La Empai, la Universidad y las filiales matanceras de la Unión de Escritores y Artistas de Cuba y de la Unión de Arquitectos e Ingenieros de la Construcción de Cuba conforman la agenda diaria de este hombre humilde que entiende su profesión como “el arte de concebir, diseñar y construir, presente en todos los espacios en los que habita el hombre”.

En el afán de rescatar los valores arquitectónicos de la primera urbe moderna de América encontró uno de sus mayores retos “la preparación de los expedientes para la declaratoria de Monumento Nacional del Centro Histórico Urbano de la ciudad de Matanzas, de la Mansión Xanadú y de la Iglesia San Pedro Apóstol de Versalles”.

“Mi padre fue el cómplice perfecto para emprender el viaje hacia ese mundo de formas y figuras del cual nunca he podido alejarme”, declara  este experto que  en  1976 ingresó a la Escuela de Arquitectura de la hoy Universidad Tecnológica de La Habana José Antonio Echeverría (Cujae), vinculado al plan estudio-trabajo. Al concluir el segundo año apoya como alumno ayudante a las especialidades de Representación, Dibujo y Diseño. Además participó en la elaboración del libro de Diseño Básico de la Facultad de Arquitectura. Para nadie fue sorpresa que resultara el primer expediente docente y graduado más integral de esa Facultad en junio de 1981.
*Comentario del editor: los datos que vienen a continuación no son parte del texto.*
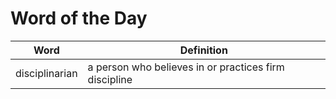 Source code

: # Word of the Day

|Word|Definition|
|---|---|
|disciplinarian|a person who believes in or practices firm discipline| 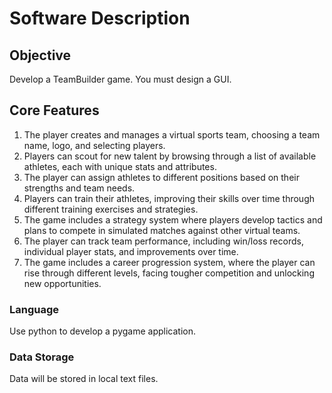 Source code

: # Software Description

## Objective

Develop a TeamBuilder game. You must design a GUI.

## Core Features

1. The player creates and manages a virtual sports team, choosing a team name, logo, and selecting players.
2. Players can scout for new talent by browsing through a list of available athletes, each with unique stats and attributes.
3. The player can assign athletes to different positions based on their strengths and team needs.
4. Players can train their athletes, improving their skills over time through different training exercises and strategies.
5. The game includes a strategy system where players develop tactics and plans to compete in simulated matches against other virtual teams.
6. The player can track team performance, including win/loss records, individual player stats, and improvements over time.
7. The game includes a career progression system, where the player can rise through different levels, facing tougher competition and unlocking new opportunities.

### Language

Use python to develop a pygame application.

### Data Storage

Data will be stored in local text files. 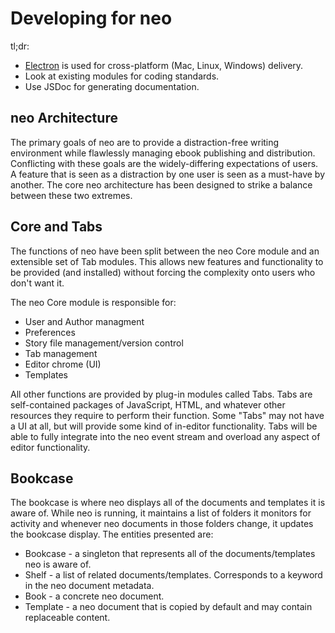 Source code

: # Developing for neo
tl;dr:

* [Electron](https://electron.atom.io/) is used for cross-platform (Mac, Linux, Windows) delivery.
* Look at existing modules for coding standards.
* Use JSDoc for generating documentation.

## neo Architecture
The primary goals of neo are to provide a distraction-free writing environment while flawlessly managing ebook publishing and distribution. Conflicting with these goals are the widely-differing expectations of users. A feature that is seen as a distraction by one user is seen as a must-have by another. The core neo architecture has been designed to strike a balance between these two extremes.

## Core and Tabs
The functions of neo have been split between the neo Core module and an extensible set of Tab modules. This allows new features and functionality to be provided (and installed) without forcing the complexity onto users who don't want it.

The neo Core module is responsible for:

* User and Author managment
* Preferences
* Story file management/version control
* Tab management
* Editor chrome (UI)
* Templates

All other functions are provided by plug-in modules called Tabs. Tabs are self-contained packages of JavaScript, HTML, and whatever other resources they require to perform their function. Some "Tabs" may not have a UI at all, but will provide some kind of in-editor functionality. Tabs will be able to fully integrate into the neo event stream and overload any aspect of editor functionality.

## Bookcase
The bookcase is where neo displays all of the documents and templates it is aware of. While neo is running, it maintains a list of folders it monitors for activity and whenever neo documents in those folders change, it updates the bookcase display. The entities presented are:

* Bookcase - a singleton that represents all of the documents/templates neo is aware of.
* Shelf - a list of related documents/templates. Corresponds to a keyword in the neo document metadata.
* Book - a concrete neo document.
* Template - a neo document that is copied by default and may contain replaceable content.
Su impronta profesional le confirió Condecoraciones Honoríficas del Consejo de Estado y del Sindicato Nacional de Trabajadores de la Construcción como las Medallas Armando Mestre, Hazaña Laboral y Jesús Menéndez. También atesora por su trayectoria el Premio Provincial a la Vida y la Obra de Arquitectura en Matanzas en el 2005 y la nominación al Nacional en 2018; así como la declaratoria de Hijo Ilustre de la ciudad de Matanzas en el 2013.

Para Recondo “las ciudades son entes vivos. Hay que dejar la huella de lo que el hombre ha hecho en el devenir histórico de las construcciones, pero también hay que darle el toque de modernidad, de actualidad a nuestras ciudades. Hay que tener visión para conservar aquello con un valor relevante, significativo, excepcional”.

 

Nota: La autora de este trabajo, Gemma Carballo Campos, gestora en Comunicación y Marketing en la Empresa de Proyectos de Arquitectura e Ingeniería, de Matanzas, obtuvo con: “El arquitecto que sana las heridas del patrimonio” el Premio del concurso "El constructor cubano", convocado por el Secretariado Nacional del Sindicato Nacional de Trabajadores de la Construcción (SNTC).

Se argumenta que la obra "tiene una impecable redacción, resulta novedoso y resalta la destacada labor profesional de un arquitecto matancero que ha estado vinculado a numerosas obras ejecutadas en esa provincia". El equipo de Divulgación de la UNAICC, la felicita por el reconocimiento recibido.